As Iron Eyes entered the
small one-street town, he noted the couple of horses tied up near
the saloon. There were no other horses anywhere else in Bonny.
Glancing at the ground from his high perch, his keen eyesight
recognized the hoof prints he had followed for so long. Even in the
moonlight, his vision was still as honed as it had always
been.

Iron Eyes teased the reins
of the tired mount and closed in on the saloon, which still
harbored people unwilling to leave one day and exchange it for
another. The sound of men and females within the saloon drifted out
into the street, along with the bad piano playing.

He had never been to Bonny
before, but knew it was probably the same as the hundreds of other
towns he had ridden into over the years, tracking down the vermin
it seemed the law could not find.

Halting the horse at the
hitching rail, Iron Eyes sat looking up and down the street until
he was satisfied it was empty.

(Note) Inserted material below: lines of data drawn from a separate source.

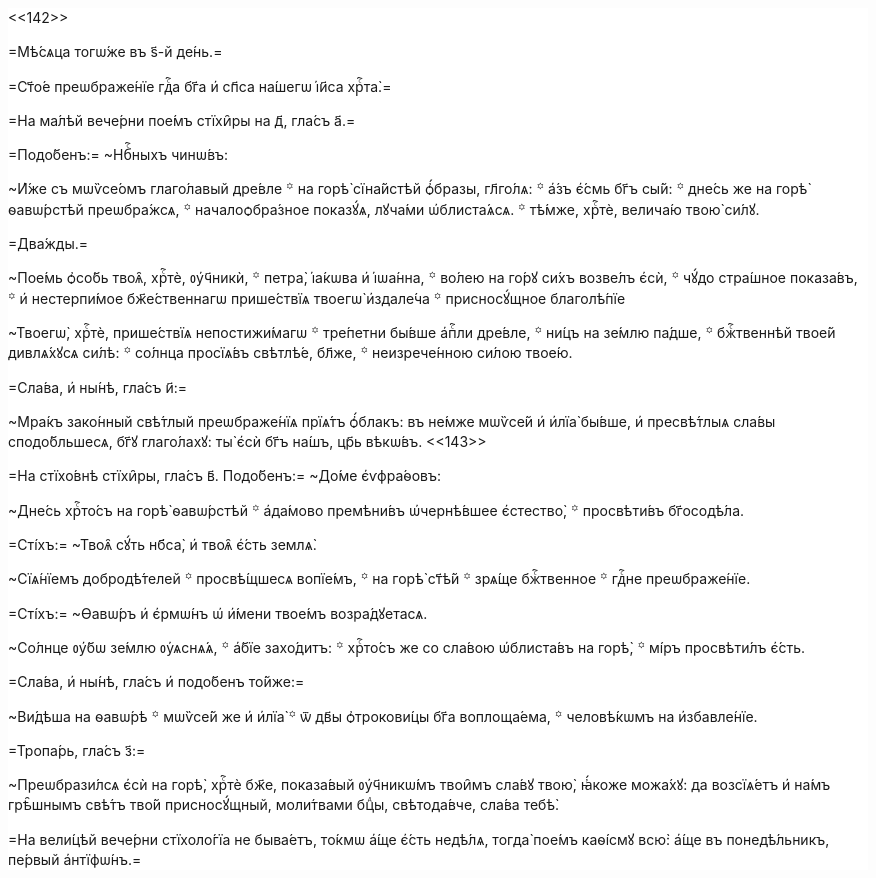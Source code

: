 <<142>>

=Мѣ́сѧца тогѡ́же въ ѕ҃-й де́нь.=

=Ст҃о́е преѡбраже́нїе гдⷭ҇а бг҃а и҆ сп҃са на́шегѡ і҆и҃са хрⷭ҇та̀.=

=На ма́лѣй вече́рни пое́мъ стїхи̑ры на д҃, гла́съ а҃.=

=Подо́бенъ:= ~Нбⷭ҇ныхъ чинѡ́въ:

~И҆́же съ мѡѷсе́омъ глаго́лавый дре́вле ꙳ на горѣ̀ сїна́йстѣй ѻ҆́бразы,
гл҃го́лѧ: ꙳ а҆́зъ є҆́смь бг҃ъ сы́й: ꙳ дне́сь же на горѣ̀ ѳавѡ́рстѣй преѡбра́жсѧ,
꙳ началоѻбра́зное показꙋ́ѧ, лꙋча́ми ѡ҆блиста́ѧсѧ. ꙳ тѣ́мже, хрⷭ҇тѐ, велича́ю
твою̀ си́лꙋ.

=Два́жды.=

~Пое́мь ѻ҆со́бь твоѧ̑, хрⷭ҇тѐ, ᲂу҆ч҃никѝ, ꙳ петра̀, і҆а́кѡва и҆ і҆ѡа́нна, ꙳
во́лею на го́рꙋ си́хъ возве́лъ є҆сѝ, ꙳ чꙋ́до стра́шное показа́въ, ꙳ и҆
нестерпи́мое бж҃е́ственнагѡ прише́ствїѧ твоегѡ̀ и҆здале́ча ꙳ присносꙋ́щное
благолѣ́пїе

~Твоегѡ̀, хрⷭ҇тѐ, прише́ствїѧ непостижи́магѡ ꙳ тре́петни бы́вше а҆пⷭ҇ли
дре́вле, ꙳ ни́цъ на зе́млю па́дше, ꙳ бжⷭ҇твеннѣй твое́й дивлѧ́хꙋсѧ си́лѣ: ꙳
со́лнца просїѧ́въ свѣтлѣ́е, бл҃же, ꙳ неизрече́нною си́лою твое́ю.

=Сла́ва, и҆ ны́нѣ, гла́съ и҃:=

~Мра́къ зако́нный свѣ́тлый преѡбраже́нїѧ прїѧ́тъ ѻ҆́блакъ: въ не́мже мѡѷсе́й и҆
и҆лїа̀ бы́вше, и҆ пресвѣ́тлыѧ сла́вы сподо́бльшесѧ, бг҃ꙋ глаго́лахꙋ: ты̀ є҆сѝ
бг҃ъ на́шъ, цр҃ь вѣкѡ́въ. <<143>>

=На стїхо́внѣ стїхи̑ры, гла́съ в҃. Подо́бенъ:= ~До́ме є҆ѵфра́ѳовъ:

~Дне́сь хрⷭ҇то́съ на горѣ̀ ѳавѡ́рстѣй ꙳ а҆да́мово премѣни́въ ѡ҆чернѣ́вшее
є҆стество̀, ꙳ просвѣти́въ бг҃осодѣ́ла.

=Сті́хъ:= ~Твоѧ̑ сꙋ́ть нб҃са̀, и҆ твоѧ̑ є҆́сть землѧ̀.

~Сїѧ́нїемъ добродѣ́телей ꙳ просвѣ́щшесѧ вопїе́мъ, ꙳ на горѣ̀ ст҃ѣ́й ꙳ зрѧ́ще
бжⷭ҇твенное ꙳ гдⷭ҇не преѡбраже́нїе.

=Сті́хъ:= ~Ѳавѡ́ръ и҆ є҆рмѡ́нъ ѡ҆ и҆́мени твое́мъ возра́дꙋетасѧ.

~Со́лнце ᲂу҆́бѡ зе́млю ᲂу҆ѧснѧ́ѧ, ꙳ а҆́бїе захо́дитъ: ꙳ хрⷭ҇то́съ же со сла́вою
ѡ҆блиста́въ на горѣ̀, ꙳ мі́ръ просвѣти́лъ є҆́сть.

=Сла́ва, и҆ ны́нѣ, гла́съ и҆ подо́бенъ то́йже:=

~Ви́дѣша на ѳавѡ́рѣ ꙳ мѡѷсе́й же и҆ и҆лїа̀ ꙳ ѿ дв҃ы ѻ҆трокови́цы бг҃а
воплоща́ема, ꙳ человѣ́кѡмъ на и҆збавле́нїе.

=Тропа́рь, гла́съ з҃:=

~Преѡбрази́лсѧ є҆сѝ на горѣ̀, хрⷭ҇тѐ бж҃е, показа́вый ᲂу҆ч҃никѡ́мъ твои̑мъ
сла́вꙋ твою̀, ꙗ҆́коже можа́хꙋ: да возсїѧ́етъ и҆ на́мъ грѣ̑шнымъ свѣ́тъ тво́й
присносꙋ́щный, моли́твами бцⷣы, свѣтода́вче, сла́ва тебѣ̀.

=На вели́цѣй вече́рни стїхоло́гїа не быва́етъ, то́кмѡ а҆́ще є҆́сть недѣ́лѧ,
тогда̀ пое́мъ каѳі́смꙋ всю̀: а҆́ще въ понедѣ́льникъ, пе́рвый а҆нтїфѡ́нъ.=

It did not take him long to
recognize the horse he knew belonged to the outlaw he sought.
Finishing his cigar, he tossed it away and readied himself for what
he knew lay ahead in the minutes which would follow. Lifting his
long, right leg over the neck of his mount, Iron Eyes slid to the
ground.

Tying his reins to the
wooden upright outside the saloon, the bounty hunter looked across
at the outlaw’s horse, which still had steam rising from it. Taking
twelve paces to the tethered horse of the man he had hunted for so
many weeks, Iron Eyes ran a hand along its neck.